In una recente intervista l’ex procuratore di Torino e Palermo, Gian Carlo Caselli, ha affermato: “I tempi dei processi non si stabiliscono e non si regolano per decreto, il processo non è una catena di montaggio e i criteri priorità per le Procure affidati al Parlamento sono un vulnus all’indipendenza della magistratura”. Prima di lui le critiche erano arrivate da altri magistrati, fra cui il procuratore capo di Catanzaro, Nicola Gratteri, che senza mezzi termini in un’intervista a La7, l’ha definita come “la peggior riforma di sempre “. Ma l’indipendenza della magistratura e la riforma della giustizia sono argomenti di cui si parla da sempre e su cui in troppi hanno pagato un prezzo altissimo.

Le politiche di accoglienza, i diritti e la dignità dei migranti, restano anche loro nel dimenticatoio dell’agenda di Governo. Le leggi sbagliate e vergognose, i decreti sicurezza, gli accordi infami con la Libia, restano leggi scritte dello Stato. Qual è la reale posizione del nostro governo con l’Egitto e perché continuiamo a produrre e vendere armi a regimi corrotti e dittatoriali? Quali iniziative sono state messe in atto per conoscere la verità sull’assassinio di Giulio Regeni e per ottenere la libertà di Patrick Zaki? E quando, il Parlamento, capirà l’importanza e la necessità di una legge sullo Ius Soli? Infine, questi due anni di pandemia hanno messo a nudo, se mai ce ne fosse stato bisogno, tutto il castello di carte su cui si reggeva la Sanità in Italia. Un castello costruito su interessi privati e criminali, che per molto tempo in tanti hanno favorito, coperto e occultato. La sanità pubblica, così come la scuola pubblica, sono da sempre un perimetro del terreno minato su cui nessuno vuole camminare.

Fermiamoci qui, anche se è davvero lungo l’elenco delle questioni nascoste dalla cortina di fumo creata dalle piazze dei No pass. In quell’elenco un posto di primo piano lo merita l’eterno problema della chiusura dei covi fascisti e dei movimenti che rivendicano quella matrice che l’nn. Giorgia Meloni fatica a individuare. Eppure, non c’era bisogno di un assalto squadrista in stile ventennio per capire che quei covi andavano chiusi e i loro leader arrestati. Bastava semplicemente rispettare e applicare la Costituzione della Repubblica Italiana.
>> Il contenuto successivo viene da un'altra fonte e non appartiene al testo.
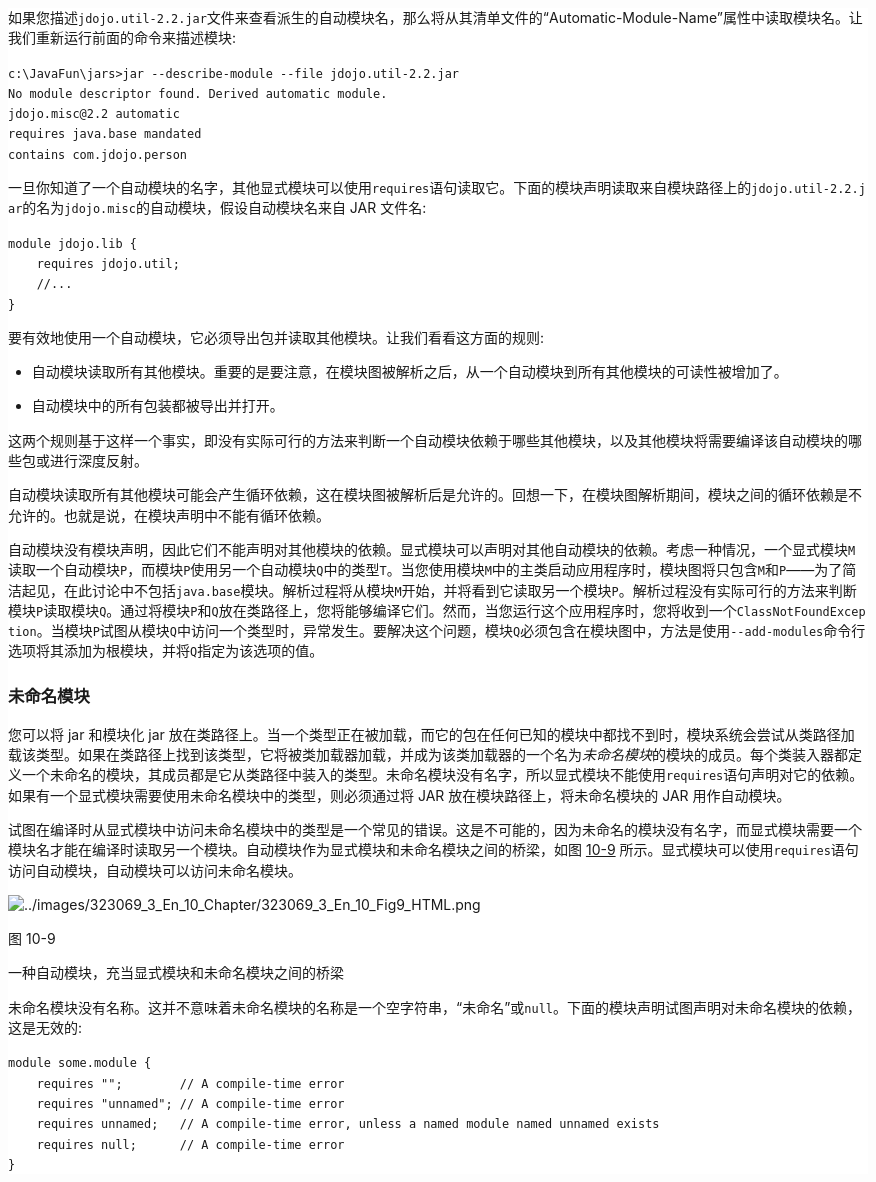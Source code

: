 如果您描述`jdojo.util-2.2.jar`文件来查看派生的自动模块名，那么将从其清单文件的“Automatic-Module-Name”属性中读取模块名。让我们重新运行前面的命令来描述模块:

```
c:\JavaFun\jars>jar --describe-module --file jdojo.util-2.2.jar
No module descriptor found. Derived automatic module.
jdojo.misc@2.2 automatic
requires java.base mandated
contains com.jdojo.person

```

一旦你知道了一个自动模块的名字，其他显式模块可以使用`requires`语句读取它。下面的模块声明读取来自模块路径上的`jdojo.util-2.2.jar`的名为`jdojo.misc`的自动模块，假设自动模块名来自 JAR 文件名:

```
module jdojo.lib {
    requires jdojo.util;
    //...
}

```

要有效地使用一个自动模块，它必须导出包并读取其他模块。让我们看看这方面的规则:

*   自动模块读取所有其他模块。重要的是要注意，在模块图被解析之后，从一个自动模块到所有其他模块的可读性被增加了。

*   自动模块中的所有包装都被导出并打开。

这两个规则基于这样一个事实，即没有实际可行的方法来判断一个自动模块依赖于哪些其他模块，以及其他模块将需要编译该自动模块的哪些包或进行深度反射。

自动模块读取所有其他模块可能会产生循环依赖，这在模块图被解析后是允许的。回想一下，在模块图解析期间，模块之间的循环依赖是不允许的。也就是说，在模块声明中不能有循环依赖。

自动模块没有模块声明，因此它们不能声明对其他模块的依赖。显式模块可以声明对其他自动模块的依赖。考虑一种情况，一个显式模块`M`读取一个自动模块`P`，而模块`P`使用另一个自动模块`Q`中的类型`T`。当您使用模块`M`中的主类启动应用程序时，模块图将只包含`M`和`P`——为了简洁起见，在此讨论中不包括`java.base`模块。解析过程将从模块`M`开始，并将看到它读取另一个模块`P`。解析过程没有实际可行的方法来判断模块`P`读取模块`Q`。通过将模块`P`和`Q`放在类路径上，您将能够编译它们。然而，当您运行这个应用程序时，您将收到一个`ClassNotFoundException`。当模块`P`试图从模块`Q`中访问一个类型时，异常发生。要解决这个问题，模块`Q`必须包含在模块图中，方法是使用`--add-modules`命令行选项将其添加为根模块，并将`Q`指定为该选项的值。

### 未命名模块

您可以将 jar 和模块化 jar 放在类路径上。当一个类型正在被加载，而它的包在任何已知的模块中都找不到时，模块系统会尝试从类路径加载该类型。如果在类路径上找到该类型，它将被类加载器加载，并成为该类加载器的一个名为*未命名模块*的模块的成员。每个类装入器都定义一个未命名的模块，其成员都是它从类路径中装入的类型。未命名模块没有名字，所以显式模块不能使用`requires`语句声明对它的依赖。如果有一个显式模块需要使用未命名模块中的类型，则必须通过将 JAR 放在模块路径上，将未命名模块的 JAR 用作自动模块。

试图在编译时从显式模块中访问未命名模块中的类型是一个常见的错误。这是不可能的，因为未命名的模块没有名字，而显式模块需要一个模块名才能在编译时读取另一个模块。自动模块作为显式模块和未命名模块之间的桥梁，如图 [10-9](#Fig9) 所示。显式模块可以使用`requires`语句访问自动模块，自动模块可以访问未命名模块。

![../images/323069_3_En_10_Chapter/323069_3_En_10_Fig9_HTML.png](../images/323069_3_En_10_Chapter/323069_3_En_10_Fig9_HTML.png)

图 10-9

一种自动模块，充当显式模块和未命名模块之间的桥梁

未命名模块没有名称。这并不意味着未命名模块的名称是一个空字符串，“未命名”或`null`。下面的模块声明试图声明对未命名模块的依赖，这是无效的:

```
module some.module {
    requires "";        // A compile-time error
    requires "unnamed"; // A compile-time error
    requires unnamed;   // A compile-time error, unless a named module named unnamed exists
    requires null;      // A compile-time error
}

```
Ma, questo, non lo ha mai fatto nessun governo della Repubblica. La cortina di fumo in questo Paese esiste da tempo, è sempre esistita, e ha sempre avvolto, protetto e nascosto, tutto quello di cui è bene che i cittadini non si occupino. Più facile trovare e dare loro argomenti alternativi su cui farli scontrare. Oggi è il turno del green pass.